John watches Baum look up at the figure of Patrick and his books, then to Vann and Carolyn in a wedding-cake pose, then to Valerie with her dog.
"Susan, take off your sunglasses," says Holt.
"It's bright out."
"I want to see your expressions while we talk."
"I choose to leave them on."
Holt leans forward and reaches out to her like an optician, slowly and deliberately, with both hands open. He's smiling. Then he takes her lips between the thumb and forefinger of his right hand and sharply yanks her face toward him. She whinnies, raising both hands helplessly beside her face. She wiggles but her face can't move.

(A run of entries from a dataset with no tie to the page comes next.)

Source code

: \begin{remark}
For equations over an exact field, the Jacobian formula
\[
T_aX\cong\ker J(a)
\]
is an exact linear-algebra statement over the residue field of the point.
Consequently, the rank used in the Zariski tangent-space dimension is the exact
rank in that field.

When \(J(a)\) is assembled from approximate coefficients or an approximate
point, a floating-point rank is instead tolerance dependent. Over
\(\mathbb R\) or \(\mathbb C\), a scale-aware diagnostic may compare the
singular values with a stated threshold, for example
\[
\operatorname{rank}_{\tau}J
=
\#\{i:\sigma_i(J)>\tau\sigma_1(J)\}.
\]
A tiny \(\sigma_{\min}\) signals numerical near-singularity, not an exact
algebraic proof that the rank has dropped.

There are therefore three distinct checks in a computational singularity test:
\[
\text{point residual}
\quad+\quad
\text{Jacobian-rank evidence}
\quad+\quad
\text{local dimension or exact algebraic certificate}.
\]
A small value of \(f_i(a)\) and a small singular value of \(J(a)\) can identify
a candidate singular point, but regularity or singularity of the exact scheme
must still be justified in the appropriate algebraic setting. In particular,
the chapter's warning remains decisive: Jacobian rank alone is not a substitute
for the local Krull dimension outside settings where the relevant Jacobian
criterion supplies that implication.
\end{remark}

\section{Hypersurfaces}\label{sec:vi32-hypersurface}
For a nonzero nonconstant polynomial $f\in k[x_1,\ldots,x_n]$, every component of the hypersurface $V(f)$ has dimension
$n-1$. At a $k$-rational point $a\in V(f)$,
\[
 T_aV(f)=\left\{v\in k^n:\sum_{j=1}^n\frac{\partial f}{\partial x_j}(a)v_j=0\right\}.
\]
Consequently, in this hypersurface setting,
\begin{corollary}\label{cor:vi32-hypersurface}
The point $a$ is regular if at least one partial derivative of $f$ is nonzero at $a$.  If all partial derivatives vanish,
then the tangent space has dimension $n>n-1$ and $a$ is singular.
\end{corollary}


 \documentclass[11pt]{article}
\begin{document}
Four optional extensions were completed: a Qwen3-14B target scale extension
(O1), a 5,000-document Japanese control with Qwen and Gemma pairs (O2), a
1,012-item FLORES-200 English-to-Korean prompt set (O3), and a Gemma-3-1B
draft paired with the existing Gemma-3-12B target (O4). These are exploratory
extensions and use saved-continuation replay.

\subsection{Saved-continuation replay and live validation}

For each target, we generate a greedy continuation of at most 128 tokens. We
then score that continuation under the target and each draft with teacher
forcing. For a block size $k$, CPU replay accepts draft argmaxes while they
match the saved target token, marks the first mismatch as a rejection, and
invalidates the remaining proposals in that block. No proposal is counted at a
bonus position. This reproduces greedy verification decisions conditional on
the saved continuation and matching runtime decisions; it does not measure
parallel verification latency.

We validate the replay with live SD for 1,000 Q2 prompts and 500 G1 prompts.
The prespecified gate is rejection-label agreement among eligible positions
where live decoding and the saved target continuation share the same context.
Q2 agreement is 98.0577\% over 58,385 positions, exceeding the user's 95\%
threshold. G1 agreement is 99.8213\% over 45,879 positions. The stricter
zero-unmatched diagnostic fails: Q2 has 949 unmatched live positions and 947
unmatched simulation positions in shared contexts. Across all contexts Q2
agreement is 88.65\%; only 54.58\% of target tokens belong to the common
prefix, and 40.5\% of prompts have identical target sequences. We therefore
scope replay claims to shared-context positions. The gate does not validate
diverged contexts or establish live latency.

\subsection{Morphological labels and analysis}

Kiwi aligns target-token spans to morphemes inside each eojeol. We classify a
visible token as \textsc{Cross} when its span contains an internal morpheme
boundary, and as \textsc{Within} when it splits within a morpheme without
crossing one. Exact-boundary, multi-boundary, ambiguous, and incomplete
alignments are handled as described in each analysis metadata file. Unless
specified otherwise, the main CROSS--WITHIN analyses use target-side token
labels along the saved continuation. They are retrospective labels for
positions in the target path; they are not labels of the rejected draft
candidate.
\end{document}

With his left hand he pulls off the glasses and sets them next to him.
"Better," he says, letting her go.
"Oh, Damn," she hisses. "You
But she doesn't finish the sentence and for the first time all day John can see the fear rising in Susan Baum's lovely green eyes.
"Pat was twenty-two, just out of college," he says, laying his napkin across his lap. He points to Baum's. "Show some manners, lady."
Baum dumps the silverware and snaps the cloth open. John watches her shaking hands take the napkin beneath the tabletop.
"Religious kid. We started Mormon, but by the time I gave it up, Pat was had. Okay with me. There's worse things than religious convictions. Something to believe in is always better than nothing, long as it lasts. Had a girl he was going to marry after his mission to Africa. Had an A-minus grade average— Economics. Had a nice way with people and animals. Actually, kind of a shy kid. Never really liked to hunt or fish, didn't care for the killing. I respected that about him. Had these real pretty blue eyes, light skin. He was a happy soul. The kind of kid who'd wake up happy, jump into bed with you and smile and say, it's time to get up, Mom. Time to get up, Dad. One of those kind of kids. Rare. Val was always grumpy in the morning. Me, too. Carolyn so-so. But Pat, there he was, first light of day charging in to get you going. This was when he was three."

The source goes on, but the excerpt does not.